La période la plus impressionnante de l'auteur commence au début des années cinquante. Son unique western (avec une Marylin Monroe diabolique) Rivière sans retour
est une réussite et confirme l'aisance du cinéaste à filmer les genres les plus variés du cinéma américain ; Condamné au silence, somptueux film de procès annonçait l'explosion jazzy d'Autopsie d'un meurtre ; L'homme au bras d'or (dont la réédition est prévue pour le 28 novembre) peut paraître complètement désuet. Mais il faut le remettre dans le contexte de son époque. Nous sommes en 1955 et la censure américaine est d'une virulence implacable. Trois ans se sont écoulés après la période noire des fameuses commissions des activités anti-américaines et certains n'ont pas la mémoire courte. Preminger a pour projet d'adapter une œuvre de N. Algren, qui conte l'histoire d'un toxicomane qui lutte sans cesse pour ne pas replonger ; d'où le titre - très métaphorique - de L'Homme au bras d'or. La censure estimait que se voiler la face était le meilleur remède contre les maux de la société. Preminger dut batailler ferme et remporta à moitié son combat. C'est pour cela que l'on a cette désagréable impression que le film ne va pas jusqu'au bout de son propos.

Un film est à mettre à l'écart : Sainte Jeanne (1957) Moins inspiré qu'à l'accoutumée, cette adaptation d'une pièce de George Bernard Shaw est trop froide. Mais là où Bresson aurait utilisé ce statisme pour apprivoiser le destin de cette femme, Preminger condense son personnage (interprété par une frêle Jean Seberg) autour de son combat moral face aux religieux. L'effet de surprise est remplacé par de sombres histoires de machination.
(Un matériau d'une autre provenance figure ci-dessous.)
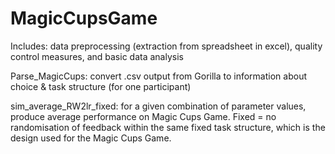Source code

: # MagicCupsGame
Includes: data preprocessing (extraction from spreadsheet in excel), quality control measures, and basic data analysis

Parse_MagicCups: convert .csv output from Gorilla to information about choice & task structure (for one participant)

sim_average_RW2lr_fixed: for a given combination of parameter values, produce average performance on Magic Cups Game. Fixed = no randomisation of feedback within the same fixed task structure, which is the design used for the Magic Cups Game.
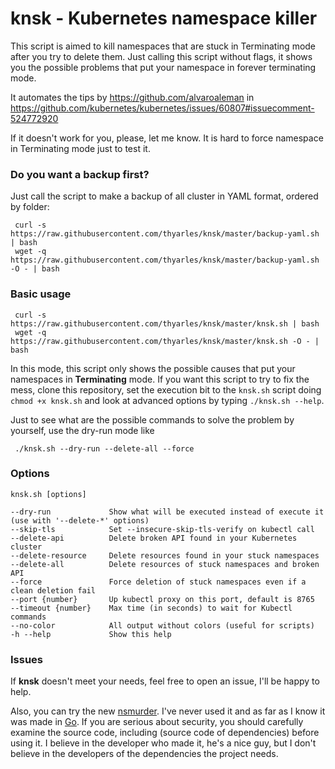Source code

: # knsk - Kubernetes namespace killer

This script is aimed to kill namespaces that are stuck in Terminating mode after you try to delete them. Just calling this script without flags, it shows you the possible problems that put your namespace in forever terminating mode.

It automates the tips by https://github.com/alvaroaleman in https://github.com/kubernetes/kubernetes/issues/60807#issuecomment-524772920

If it doesn't work for you, please, let me know. It is hard to force namespace in Terminating mode just to test it.

### Do you want a backup first? 

Just call the script to make a backup of all cluster in YAML format, ordered by folder:

     curl -s https://raw.githubusercontent.com/thyarles/knsk/master/backup-yaml.sh | bash 
     wget -q https://raw.githubusercontent.com/thyarles/knsk/master/backup-yaml.sh -O - | bash 

### Basic usage
     curl -s https://raw.githubusercontent.com/thyarles/knsk/master/knsk.sh | bash 
     wget -q https://raw.githubusercontent.com/thyarles/knsk/master/knsk.sh -O - | bash 
     
In this mode, this script only shows the possible causes that put your namespaces in **Terminating** mode. If you want this script to try to fix the mess, clone this repository, set the execution bit to the `knsk.sh` script doing `chmod +x knsk.sh` and look at advanced options by typing `./knsk.sh --help`.

Just to see what are the possible commands to solve the problem by yourself, use the dry-run mode like

     ./knsk.sh --dry-run --delete-all --force

### Options
    knsk.sh [options]

    --dry-run             Show what will be executed instead of execute it (use with '--delete-*' options)
    --skip-tls            Set --insecure-skip-tls-verify on kubectl call
    --delete-api          Delete broken API found in your Kubernetes cluster
    --delete-resource     Delete resources found in your stuck namespaces
    --delete-all          Delete resources of stuck namespaces and broken API
    --force               Force deletion of stuck namespaces even if a clean deletion fail
    --port {number}       Up kubectl proxy on this port, default is 8765
    --timeout {number}    Max time (in seconds) to wait for Kubectl commands
    --no-color            All output without colors (useful for scripts)
    -h --help             Show this help

### Issues

If **knsk** doesn't meet your needs, feel free to open an issue, I'll be happy to help.

Also, you can try the new [nsmurder](https://github.com/achetronic/nsmurder). I've never used it and as far as I know it was made in [Go](https://golang.com). If you are serious about security, you should carefully examine the source code, including (source code of dependencies) before using it. I believe in the developer who made it, he's a nice guy, but I don't believe in the developers of the dependencies the project needs.
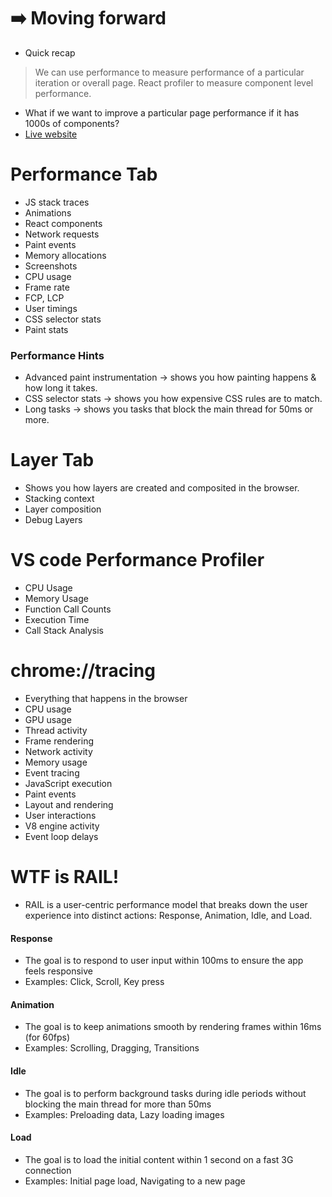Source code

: 










# ➡️ Moving forward 

- Quick recap
> We can use performance to measure performance of a particular iteration or overall page.
> React profiler to measure component level performance.

- What if we want to improve a particular page performance if it has 1000s of components?
- [Live website](http://localhost:3000/projects/82180/plan)

















# Performance Tab
- JS stack traces
- Animations
- React components
- Network requests
- Paint events
- Memory allocations
- Screenshots
- CPU usage
- Frame rate
- FCP, LCP
- User timings
- CSS selector stats
- Paint stats

### Performance Hints

- Advanced paint instrumentation → shows you how painting happens & how long it takes.
- CSS selector stats → shows you how expensive CSS rules are to match.
- Long tasks → shows you tasks that block the main thread for 50ms or more.







# Layer Tab
- Shows you how layers are created and composited in the browser.
- Stacking context
- Layer composition
- Debug Layers






# VS code Performance Profiler
- CPU Usage
- Memory Usage
- Function Call Counts
- Execution Time
- Call Stack Analysis



# chrome://tracing
- Everything that happens in the browser
- CPU usage
- GPU usage
- Thread activity
- Frame rendering
- Network activity
- Memory usage
- Event tracing
- JavaScript execution
- Paint events
- Layout and rendering
- User interactions
- V8 engine activity
- Event loop delays





# WTF is RAIL!

- RAIL is a user-centric performance model that breaks down the user experience into distinct actions: Response, Animation, Idle, and Load.

#### Response
- The goal is to respond to user input within 100ms to ensure the app feels responsive
- Examples: Click, Scroll, Key press

#### Animation
- The goal is to keep animations smooth by rendering frames within 16ms (for 60fps)
- Examples: Scrolling, Dragging, Transitions

#### Idle
- The goal is to perform background tasks during idle periods without blocking the main thread for more than 50ms
- Examples: Preloading data, Lazy loading images

#### Load
- The goal is to load the initial content within 1 second on a fast 3G connection
- Examples: Initial page load, Navigating to a new page



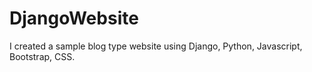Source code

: # DjangoWebsite

I created a sample blog type website using Django, Python, Javascript, Bootstrap, CSS.

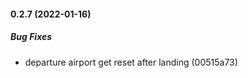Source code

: #### 0.2.7 (2022-01-16)

##### Bug Fixes

*  departure airport get reset after landing (00515a73)


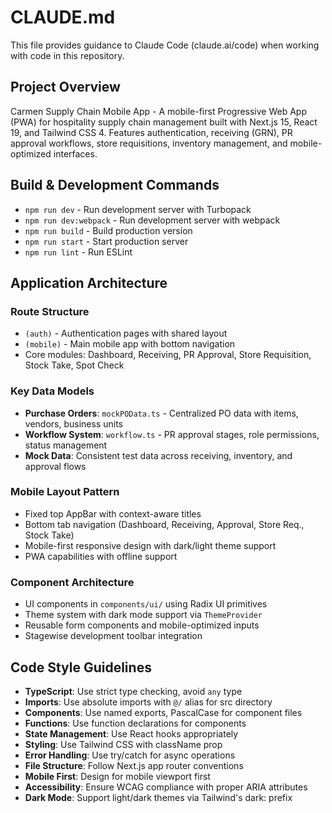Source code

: # CLAUDE.md

This file provides guidance to Claude Code (claude.ai/code) when working with code in this repository.

## Project Overview
Carmen Supply Chain Mobile App - A mobile-first Progressive Web App (PWA) for hospitality supply chain management built with Next.js 15, React 19, and Tailwind CSS 4. Features authentication, receiving (GRN), PR approval workflows, store requisitions, inventory management, and mobile-optimized interfaces.

## Build & Development Commands
- `npm run dev` - Run development server with Turbopack
- `npm run dev:webpack` - Run development server with webpack  
- `npm run build` - Build production version
- `npm run start` - Start production server
- `npm run lint` - Run ESLint

## Application Architecture

### Route Structure
- `(auth)` - Authentication pages with shared layout
- `(mobile)` - Main mobile app with bottom navigation
- Core modules: Dashboard, Receiving, PR Approval, Store Requisition, Stock Take, Spot Check

### Key Data Models
- **Purchase Orders**: `mockPOData.ts` - Centralized PO data with items, vendors, business units
- **Workflow System**: `workflow.ts` - PR approval stages, role permissions, status management
- **Mock Data**: Consistent test data across receiving, inventory, and approval flows

### Mobile Layout Pattern
- Fixed top AppBar with context-aware titles
- Bottom tab navigation (Dashboard, Receiving, Approval, Store Req., Stock Take)
- Mobile-first responsive design with dark/light theme support
- PWA capabilities with offline support

### Component Architecture
- UI components in `components/ui/` using Radix UI primitives
- Theme system with dark mode support via `ThemeProvider`
- Reusable form components and mobile-optimized inputs
- Stagewise development toolbar integration

## Code Style Guidelines
- **TypeScript**: Use strict type checking, avoid `any` type
- **Imports**: Use absolute imports with `@/` alias for src directory
- **Components**: Use named exports, PascalCase for component files
- **Functions**: Use function declarations for components
- **State Management**: Use React hooks appropriately
- **Styling**: Use Tailwind CSS with className prop
- **Error Handling**: Use try/catch for async operations
- **File Structure**: Follow Next.js app router conventions
- **Mobile First**: Design for mobile viewport first
- **Accessibility**: Ensure WCAG compliance with proper ARIA attributes
- **Dark Mode**: Support light/dark themes via Tailwind's dark: prefix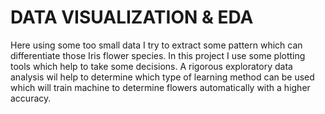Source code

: # DATA VISUALIZATION & EDA
Here using some too small data I try to extract 
some pattern which can differentiate those Iris flower species.
In this project I use some plotting tools which help to take some decisions.
A rigorous exploratory data analysis wil help to determine 
which type of learning method can be used which will train
machine to determine flowers automatically with a higher accuracy.
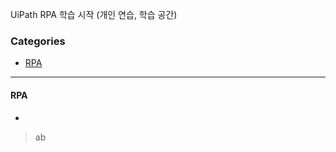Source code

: UiPath RPA 학습 시작 (개인 연습, 학습 공간)

### Categories 
   
- [RPA](#RPA)     
      
----------------------------------
 
#### RPA           
- 
> ab  
  
 
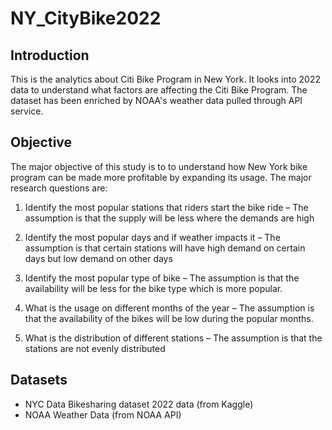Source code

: # NY_CityBike2022

## Introduction

This is the analytics about Citi Bike Program in New York. It looks into 2022 data to understand what factors are affecting the Citi Bike Program. The dataset has been enriched by NOAA's weather data pulled through API service. 

## Objective

The major objective of this study is to to understand how New York bike program can be made more profitable by expanding its usage. The major research questions are:

1.	Identify the most popular stations that riders start the bike ride – The assumption is that the supply will be less where the demands are high

2.	Identify the most popular days and if weather impacts it – The assumption is that certain stations will have high demand on certain days but low demand on other days

3.	Identify the most popular type of bike – The assumption is that the availability will be less for the bike type which is more popular.

4.	What is the usage on different months of the year – The assumption is that the availability of the bikes will be low during the popular months.

5.	What is the distribution of different stations – The assumption is that the stations are not evenly distributed


## Datasets

- NYC Data Bikesharing dataset 2022 data (from Kaggle)
-  NOAA Weather Data (from NOAA API)
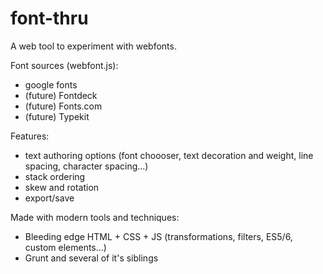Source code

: font-thru
=========

A web tool to experiment with webfonts.

Font sources (webfont.js): 
- google fonts
- (future) Fontdeck
- (future) Fonts.com
- (future) Typekit

Features:  
- text authoring options (font choooser, text decoration and weight, line spacing, character spacing...)
- stack ordering
- skew and rotation
- export/save

Made with modern tools and techniques:
- Bleeding edge HTML + CSS + JS (transformations, filters, ES5/6, custom elements...)
- Grunt and several of it's siblings
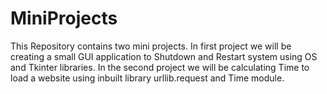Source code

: # MiniProjects
This Repository contains two mini projects.
In first project we will be creating a small GUI application to Shutdown and Restart system using OS and Tkinter libraries.
In the second project we will be calculating Time to load a website using inbuilt library urllib.request and Time module.
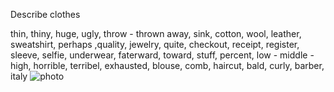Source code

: Describe clothes

thin, thiny, huge, ugly, throw - thrown away, sink, cotton, wool, leather, sweatshirt, perhaps ,quality, jewelry, quite, checkout,
receipt, register, sleeve, selfie, underwear, faterward, toward, stuff, percent, low - middle - high, horrible, terribel, exhausted, blouse, 
comb, haircut, bald, curly, barber, italy 
![photo](https://github.com/user-attachments/assets/ca510dc6-f889-49e0-9ba4-764f8fe7d3c2)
Les années soixante furent assez décevantes, comme si le maître viennois n'avait plus rien à dire. Fuller disait souvent à propos de son métier de cinéaste : " Les films dans tous les pays du monde sont des œuvres faites pour subsister, pour l'argent, voilà ce qui est derrière 95% des films. Je pense que 5 % peut-être sont faits parce qu'un homme avait une idée et que cette idée il fallait qu'il la dise… Je n'ai jamais fait un film parce que les circonstances m'y obligeaient. Je l'ai fait parce que moi je voulais le faire. J'avais une histoire et je voulais la raconter. " Preminger a gagné énormément d'argent durant sa carrière, c'est un fait, mais il s'est tellement embourgeoisé qu'il n'a pu finaliser des œuvres dont on pouvait espérer de grandes choses : le burlesque de Skidoo avec en prime Groucho Marx comme interprète, et la confusion idéologique de Rosebud où Preminger confond terrorisme et cause palestinienne.
Son dernier film, The Human Factor, raconte l'histoire d'un agent secret britannique qui tombe amoureux d'une ressortissante sud-africaine. Cette rencontre sera lourde de conséquences. Selon Guy Bellinger : "voilà un film d'espionnage bien languissant pour ses adieux au septième art, Preminger avait malheureusement perdu tout génie créateur" Nicol Williamson, Richard Attenborough, John Gielgud, Robert Morley sont en tête d'affiche. Serait-ce un film uniquement centré sur le cabotinage continu des immenses acteurs anglais ou bien une œuvre sensible et délicate qui aborde un thème dangereux (le racisme) sans aucune démagogie. Souvenons-nous d'une chose : les derniers films de Preminger (Skidoo, 1969 - Junie Moon, 1970 - Rosebud, 1974) n'ont pas vraiment laissé un souvenir impérissable.

Il faudra un jour ou l'autre revenir sur ces grosses machines cinématographiques dans lesquelles Preminger a su - en mêlant stars et découpage classique - filmer des scènes de chambre qui sont d'un modernisme jamais égalé. La maîtrise de Preminger s'est affirmée de film en film.